Passée maître dans l’art du décalage, Stéphanie Aflalo ponce avec LIVE les effets de rupture, piochant tantôt dans le registre surhumain instauré par le show-biz, tantôt du côté des ressorts scéniques les plus potaches. Sur une partition émaillée de clins d’œil et emprunts au répertoire pop, l’artiste – une fois lancée – se démène avec ses armes pour assurer le show. Et tous les moyens sont bons : « mettre l’ambiance en récitant l’alphabet », comme performer une chanson entière autour du mot « anosognosie » – car la musique est aussi « un super moyen mnémotechnique ». En anglais, langue mère de la chanson pop, live signifie vivre, mais aussi dire en direct. Un pacte qui est aussi celui du théâtre, comme se charge de le rappeler un piano débranché au moment du bien-nommé « piano-concert ». Qu’importe, il reste le playback. Prémédité, vous dites ?



© Roman Kané


Artiste en plein trac avant de monter sur scène, puis « bête de scène » qui donne tout à la foule en délire, mais aussi repentante s’excusant entre deux chansons d’avoir « raté » son show, avant de proposer le remboursement des places aux spectateurs mécontents : chez Stéphanie Aflalo, la méta-farce tient toujours par un bon dosage de maîtrise et de dérision, et ce même dans les registres les plus emphatiques. Mais par-delà l’humour, au gré de ces allers-retours, c’est bien le mythe de l’artiste toute-puissante qui se défait et son rapport avec ses fans qui se désacralise. Car, dans l’allégorie de la pop star que décline Aflalo, c’est le fanatisme qui rejaillit toujours, et celui-ci ne se démarque guère d’autres rituels contemporains – du meeting politique à la grand-messe.

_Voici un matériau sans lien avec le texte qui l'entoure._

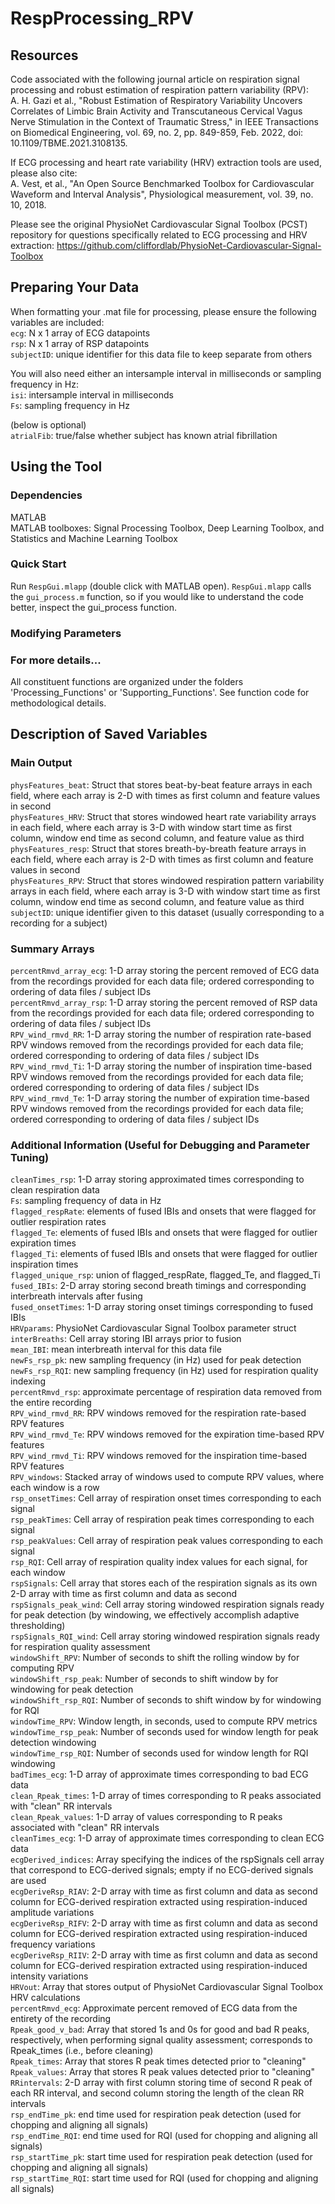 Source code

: # RespProcessing_RPV

## Resources
Code associated with the following journal article on respiration signal processing and robust estimation of respiration pattern variability (RPV): <br/>
A. H. Gazi et al., "Robust Estimation of Respiratory Variability Uncovers Correlates of Limbic Brain Activity and Transcutaneous Cervical Vagus Nerve Stimulation in the Context of Traumatic Stress," in IEEE Transactions on Biomedical Engineering, vol. 69, no. 2, pp. 849-859, Feb. 2022, doi: 10.1109/TBME.2021.3108135.

If ECG processing and heart rate variability (HRV) extraction tools are used, please also cite: <br/>
A. Vest, et al., "An Open Source Benchmarked Toolbox for Cardiovascular Waveform and Interval Analysis", Physiological measurement, vol. 39, no. 10, 2018. <br/>

Please see the original PhysioNet Cardiovascular Signal Toolbox (PCST) repository for questions specifically related to ECG processing and HRV extraction: 
https://github.com/cliffordlab/PhysioNet-Cardiovascular-Signal-Toolbox


## Preparing Your Data

When formatting your .mat file for processing, please ensure the following variables are included: <br/>
`ecg`: N x 1 array of ECG datapoints<br/>
`rsp`: N x 1 array of RSP datapoints<br/>
`subjectID`: unique identifier for this data file to keep separate from others<br/>

You will also need either an intersample interval in milliseconds or sampling frequency in Hz: <br/>
`isi`: intersample interval in milliseconds<br/>
`Fs`: sampling frequency in Hz<br/>

(below is optional)<br/>
`atrialFib`: true/false whether subject has known atrial fibrillation<br/>

## Using the Tool
### Dependencies
MATLAB <br/>
MATLAB toolboxes: Signal Processing Toolbox, Deep Learning Toolbox, and Statistics and Machine Learning Toolbox

### Quick Start 
Run `RespGui.mlapp` (double click with MATLAB open). `RespGui.mlapp` calls the `gui_process.m` function, so if you would like to understand the code better, inspect the gui_process function.

### Modifying Parameters


### For more details...
All constituent functions are organized under the folders 'Processing_Functions' or 'Supporting_Functions'. See function code for methodological details.


## Description of Saved Variables
### Main Output
`physFeatures_beat`: Struct that stores beat-by-beat feature arrays in each field, where each array is 2-D with times as first column and feature values in second<br/>
`physFeatures_HRV`: Struct that stores windowed heart rate variability arrays in each field, where each array is 3-D with window start time as first column, window end time as second column, and feature value as third<br/>
`physFeatures_resp`: Struct that stores breath-by-breath feature arrays in each field, where each array is 2-D with times as first column and feature values in second<br/>
`physFeatures_RPV`: Struct that stores windowed respiration pattern variability arrays in each field, where each array is 3-D with window start time as first column, window end time as second column, and feature value as third<br/>
`subjectID`: unique identifier given to this dataset (usually corresponding to a recording for a subject)<br/>


### Summary Arrays
`percentRmvd_array_ecg`: 1-D array storing the percent removed of ECG data from the recordings provided for each data file; ordered corresponding to ordering of data files / subject IDs<br/>
`percentRmvd_array_rsp`: 1-D array storing the percent removed of RSP data from the recordings provided for each data file; ordered corresponding to ordering of data files / subject IDs<br/>
`RPV_wind_rmvd_RR`: 1-D array storing the number of respiration rate-based RPV windows removed from the recordings provided for each data file; ordered corresponding to ordering of data files / subject IDs<br/>
`RPV_wind_rmvd_Ti`: 1-D array storing the number of inspiration time-based RPV windows removed from the recordings provided for each data file; ordered corresponding to ordering of data files / subject IDs<br/>
`RPV_wind_rmvd_Te`: 1-D array storing the number of expiration time-based RPV windows removed from the recordings provided for each data file; ordered corresponding to ordering of data files / subject IDs<br/>


### Additional Information (Useful for Debugging and Parameter Tuning)
`cleanTimes_rsp`: 1-D array storing approximated times corresponding to clean respiration data<br/>
`Fs`: sampling frequency of data in Hz<br/>
`flagged_respRate`: elements of fused IBIs and onsets that were flagged for outlier respiration rates<br/>
`flagged_Te`: elements of fused IBIs and onsets that were flagged for outlier expiration times<br/>
`flagged_Ti`: elements of fused IBIs and onsets that were flagged for outlier inspiration times<br/>
`flagged_unique_rsp`: union of flagged_respRate, flagged_Te, and flagged_Ti<br/>
`fused_IBIs`: 2-D array storing second breath timings and corresponding interbreath intervals after fusing<br/>
`fused_onsetTimes`: 1-D array storing onset timings corresponding to fused IBIs<br/>
`HRVparams`: PhysioNet Cardiovascular Signal Toolbox parameter struct<br/>
`interBreaths`: Cell array storing IBI arrays prior to fusion<br/>
`mean_IBI`: mean interbreath interval for this data file<br/>
`newFs_rsp_pk`: new sampling frequency (in Hz) used for peak detection<br/>
`newFs_rsp_RQI`: new sampling frequency (in Hz) used for respiration quality indexing<br/>
`percentRmvd_rsp`: approximate percentage of respiration data removed from the entire recording<br/>
`RPV_wind_rmvd_RR`: RPV windows removed for the respiration rate-based RPV features<br/>
`RPV_wind_rmvd_Te`: RPV windows removed for the expiration time-based RPV features<br/>
`RPV_wind_rmvd_Ti`: RPV windows removed for the inspiration time-based RPV features<br/>
`RPV_windows`: Stacked array of windows used to compute RPV values, where each window is a row<br/>
`rsp_onsetTimes`: Cell array of respiration onset times corresponding to each signal<br/>
`rsp_peakTimes`: Cell array of respiration peak times corresponding to each signal<br/>
`rsp_peakValues`: Cell array of respiration peak values corresponding to each signal<br/>
`rsp_RQI`: Cell array of respiration quality index values for each signal, for each window<br/>
`rspSignals`: Cell array that stores each of the respiration signals as its own 2-D array with time as first column and data as second<br/>
`rspSignals_peak_wind`: Cell array storing windowed respiration signals ready for peak detection (by windowing, we effectively accomplish adaptive thresholding)<br/>
`rspSignals_RQI_wind`: Cell array storing windowed respiration signals ready for respiration quality assessment<br/>
`windowShift_RPV`: Number of seconds to shift the rolling window by for computing RPV<br/>
`windowShift_rsp_peak`: Number of seconds to shift window by for windowing for peak detection<br/>
`windowShift_rsp_RQI`: Number of seconds to shift window by for windowing for RQI<br/>
`windowTime_RPV`: Window length, in seconds, used to compute RPV metrics<br/>
`windowTime_rsp_peak`: Number of seconds used for window length for peak detection windowing<br/>
`windowTime_rsp_RQI`: Number of seconds used for window length for RQI windowing<br/>
`badTimes_ecg`: 1-D array of approximate times corresponding to bad ECG data<br/>
`clean_Rpeak_times`: 1-D array of times corresponding to R peaks associated with "clean" RR intervals<br/>
`clean_Rpeak_values`: 1-D array of values corresponding to R peaks associated with "clean" RR intervals<br/>
`cleanTimes_ecg`: 1-D array of approximate times corresponding to clean ECG data<br/>
`ecgDerived_indices`: Array specifying the indices of the rspSignals cell array that correspond to ECG-derived signals; empty if no ECG-derived signals are used<br/>
`ecgDeriveRsp_RIAV`: 2-D array with time as first column and data as second column for ECG-derived respiration extracted using respiration-induced amplitude variations<br/>
`ecgDeriveRsp_RIFV`: 2-D array with time as first column and data as second column for ECG-derived respiration extracted using respiration-induced frequency variations<br/>
`ecgDeriveRsp_RIIV`: 2-D array with time as first column and data as second column for ECG-derived respiration extracted using respiration-induced intensity variations<br/>
`HRVout`: Array that stores output of PhysioNet Cardiovascular Signal Toolbox HRV calculations<br/>
`percentRmvd_ecg`: Approximate percent removed of ECG data from the entirety of the recording<br/>
`Rpeak_good_v_bad`: Array that stored 1s and 0s for good and bad R peaks, respectively, when performing signal quality assessment; corresponds to Rpeak_times (i.e., before cleaning)<br/>
`Rpeak_times`: Array that stores R peak times detected prior to "cleaning"<br/>
`Rpeak_values`: Array that stores R peak values detected prior to "cleaning"<br/>
`RRintervals`: 2-D array with first column storing time of second R peak of each RR interval, and second column storing the length of the clean RR intervals<br/>
`rsp_endTime_pk`: end time used for respiration peak detection (used for chopping and aligning all signals)<br/>
`rsp_endTime_RQI`: end time used for RQI (used for chopping and aligning all signals)<br/>
`rsp_startTime_pk`: start time used for respiration peak detection (used for chopping and aligning all signals)<br/>
`rsp_startTime_RQI`: start time used for RQI (used for chopping and aligning all signals)<br/>
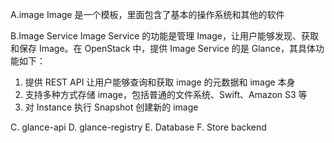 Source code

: 

A.image
Image 是一个模板，里面包含了基本的操作系统和其他的软件


B.Image Service
Image Service 的功能是管理 Image，让用户能够发现、获取和保存 Image。在 OpenStack 中，提供 Image Service 的是 Glance，其具体功能如下：

1. 提供 REST API 让用户能够查询和获取 image 的元数据和 image 本身
2. 支持多种方式存储 image，包括普通的文件系统、Swift、Amazon S3 等
3. 对 Instance 执行 Snapshot 创建新的 image

C. glance-api
D. glance-registry
E. Database
F. Store backend
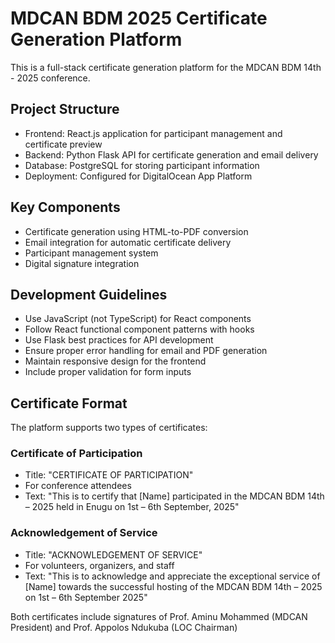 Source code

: <!-- Use this file to provide workspace-specific custom instructions to Copilot. For more details, visit https://code.visualstudio.com/docs/copilot/copilot-customization#_use-a-githubcopilotinstructionsmd-file -->

# MDCAN BDM 2025 Certificate Generation Platform

This is a full-stack certificate generation platform for the MDCAN BDM 14th - 2025 conference.

## Project Structure
- Frontend: React.js application for participant management and certificate preview
- Backend: Python Flask API for certificate generation and email delivery
- Database: PostgreSQL for storing participant information
- Deployment: Configured for DigitalOcean App Platform

## Key Components
- Certificate generation using HTML-to-PDF conversion
- Email integration for automatic certificate delivery  
- Participant management system
- Digital signature integration

## Development Guidelines
- Use JavaScript (not TypeScript) for React components
- Follow React functional component patterns with hooks
- Use Flask best practices for API development
- Ensure proper error handling for email and PDF generation
- Maintain responsive design for the frontend
- Include proper validation for form inputs

## Certificate Format
The platform supports two types of certificates:

### Certificate of Participation
- Title: "CERTIFICATE OF PARTICIPATION"
- For conference attendees
- Text: "This is to certify that [Name] participated in the MDCAN BDM 14th – 2025 held in Enugu on 1st – 6th September, 2025"

### Acknowledgement of Service
- Title: "ACKNOWLEDGEMENT OF SERVICE"  
- For volunteers, organizers, and staff
- Text: "This is to acknowledge and appreciate the exceptional service of [Name] towards the successful hosting of the MDCAN BDM 14th – 2025 on 1st – 6th September 2025"

Both certificates include signatures of Prof. Aminu Mohammed (MDCAN President) and Prof. Appolos Ndukuba (LOC Chairman)

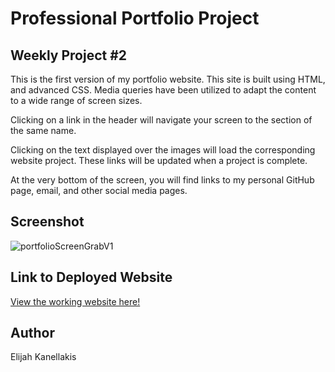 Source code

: # Professional Portfolio Project
## Weekly Project #2

This is the first version of my portfolio website. This site is built using HTML, and advanced CSS. Media queries have been utilized to adapt the content to a wide range of screen sizes.

 Clicking on a link in the header will navigate your screen to the section of the same name. 

Clicking on the text displayed over the images will load the corresponding website project. These links will be updated when a project is complete.

At the very bottom of the screen, you will find links to my personal GitHub page, email, and other social media pages.

## Screenshot

![portfolioScreenGrabV1](https://user-images.githubusercontent.com/89761926/135783648-74829f2f-1a89-419e-9459-ad4f997e33e5.png)

## Link to Deployed Website

[View the working website here!](https://kanellakise.github.io/professional-portfolio/)

## Author

Elijah Kanellakis
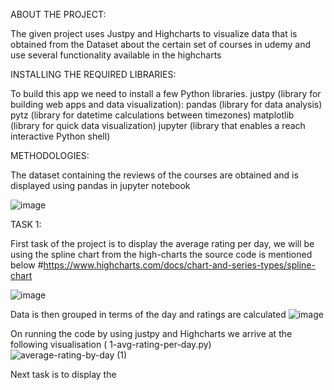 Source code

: ABOUT THE PROJECT:

The given project uses Justpy and Highcharts to visualize data that is obtained from the Dataset about the certain set of courses in udemy and use several functionality available in the highcharts 

INSTALLING THE REQUIRED LIBRARIES:

To build this app we need to install a few Python libraries. 
justpy (library for building web apps and data visualization):
pandas (library for data analysis)
pytz (library for datetime calculations between timezones)
matplotlib (library for quick data visualization)
jupyter (library that enables a reach interactive Python shell)

METHODOLOGIES:

The dataset containing the reviews of the courses are obtained and is displayed using pandas in jupyter notebook 

![image](https://user-images.githubusercontent.com/10756648/132438960-9abe1d85-2bc8-46bb-9349-db430e05bd26.png)

TASK 1:

First task of the project is to display the average rating per day, we will be using the spline chart from the high-charts the source code is mentioned below 
#https://www.highcharts.com/docs/chart-and-series-types/spline-chart

![image](https://user-images.githubusercontent.com/10756648/132439533-4f8185b5-3fd2-4e17-8f82-5157cb3f141f.png)

Data is then grouped in terms of the day and ratings are calculated 
![image](https://user-images.githubusercontent.com/10756648/132440101-909a24a3-4855-4d64-98f0-665d3c9e7a59.png)

On running the code by using justpy and Highcharts we arrive at the following visualisation ( 1-avg-rating-per-day.py)
![average-rating-by-day (1)](https://user-images.githubusercontent.com/10756648/132440236-cdddc7e7-633a-44dd-986a-8db534a51738.png)

Next task is to display the 



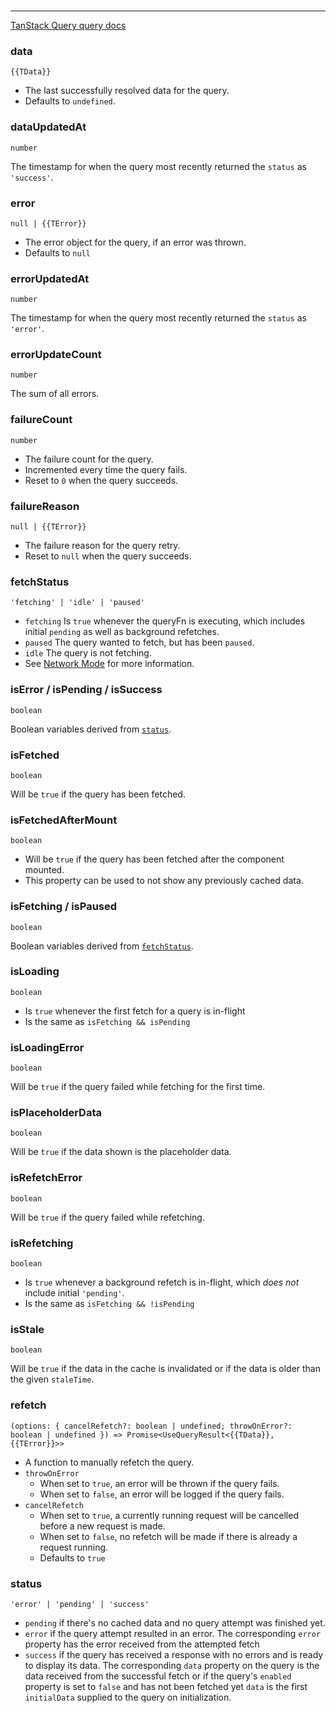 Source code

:<!--
<script setup>
const TData = 'TData'
const TError = 'TError'
</script>
-->

<br />

---

[TanStack Query query docs](https://tanstack.com/query/v5/docs/react/reference/useQuery)

### data

`{{TData}}`

- The last successfully resolved data for the query.
- Defaults to `undefined`.

### dataUpdatedAt

`number`

The timestamp for when the query most recently returned the `status` as `'success'`.

### error

`null | {{TError}}`

- The error object for the query, if an error was thrown.
- Defaults to `null`

### errorUpdatedAt

`number`

The timestamp for when the query most recently returned the `status` as `'error'`.

### errorUpdateCount

`number`

The sum of all errors.

### failureCount

`number`

- The failure count for the query.
- Incremented every time the query fails.
- Reset to `0` when the query succeeds.

### failureReason

`null | {{TError}}`

- The failure reason for the query retry.
- Reset to `null` when the query succeeds.

### fetchStatus

`'fetching' | 'idle' | 'paused'`

- `fetching` Is `true` whenever the queryFn is executing, which includes initial `pending` as well as background refetches.
- `paused` The query wanted to fetch, but has been `paused`.
- `idle` The query is not fetching.
- See [Network Mode](https://tanstack.com/query/v5/docs/react/guides/network-mode) for more information.

### isError / isPending / isSuccess

`boolean`

Boolean variables derived from [`status`](#status).

### isFetched

`boolean`

Will be `true` if the query has been fetched.

### isFetchedAfterMount

`boolean`

- Will be `true` if the query has been fetched after the component mounted.
- This property can be used to not show any previously cached data.

### isFetching / isPaused

`boolean`

Boolean variables derived from [`fetchStatus`](#fetchstatus).

### isLoading

`boolean`

- Is `true` whenever the first fetch for a query is in-flight
- Is the same as `isFetching && isPending`

### isLoadingError

`boolean`

Will be `true` if the query failed while fetching for the first time.

### isPlaceholderData

`boolean`

Will be `true` if the data shown is the placeholder data.

### isRefetchError

`boolean`

Will be `true` if the query failed while refetching.

### isRefetching

`boolean`

- Is `true` whenever a background refetch is in-flight, which _does not_ include initial `'pending'`.
- Is the same as `isFetching && !isPending`

### isStale

`boolean`

Will be `true` if the data in the cache is invalidated or if the data is older than the given `staleTime`.

### refetch

`(options: { cancelRefetch?: boolean | undefined; throwOnError?: boolean | undefined }) => Promise<UseQueryResult<{{TData}}, {{TError}}>>`

- A function to manually refetch the query.
- `throwOnError`
  - When set to `true`, an error will be thrown if the query fails.
  - When set to `false`, an error will be logged if the query fails.
- `cancelRefetch`
  - When set to `true`, a currently running request will be cancelled before a new request is made.
  - When set to `false`, no refetch will be made if there is already a request running.
  - Defaults to `true`

### status

`'error' | 'pending' | 'success'`

- `pending` if there's no cached data and no query attempt was finished yet.
- `error` if the query attempt resulted in an error. The corresponding `error` property has the error received from the attempted fetch
- `success` if the query has received a response with no errors and is ready to display its data. The corresponding `data` property on the query is the data received from the successful fetch or if the query's `enabled` property is set to `false` and has not been fetched yet `data` is the first `initialData` supplied to the query on initialization.
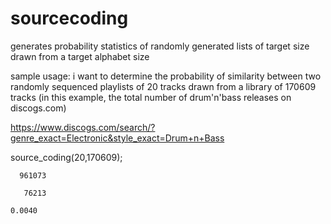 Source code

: # sourcecoding
generates probability statistics of randomly generated lists of target size drawn from a target alphabet size

sample usage: i want to determine the probability of similarity between two randomly sequenced playlists of 20 tracks drawn from a library of 170609 tracks (in this example, the total number of drum'n'bass releases on discogs.com)

https://www.discogs.com/search/?genre_exact=Electronic&style_exact=Drum+n+Bass

source_coding(20,170609);

      961073

       76213

    0.0040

Ludique et incisif, LIVE mise sur une théâtralité épurée, condensée, critique de la surenchère matérielle dont dépend le spectaculaire propre à l'industrie du divertissement. Sa dramaturgie fait tourner la mécanique du spectacle comme un miroir sur son axe pour nous rappeler que les notions de performance, de dépassement et du culte de la personnalité ne sont pas réservées aux mondes du spectacle. Elles se répandent dans tous les domaines de notre société contemporaine libérale : du sport à l’entreprise, et désormais jusque dans la sphère privée.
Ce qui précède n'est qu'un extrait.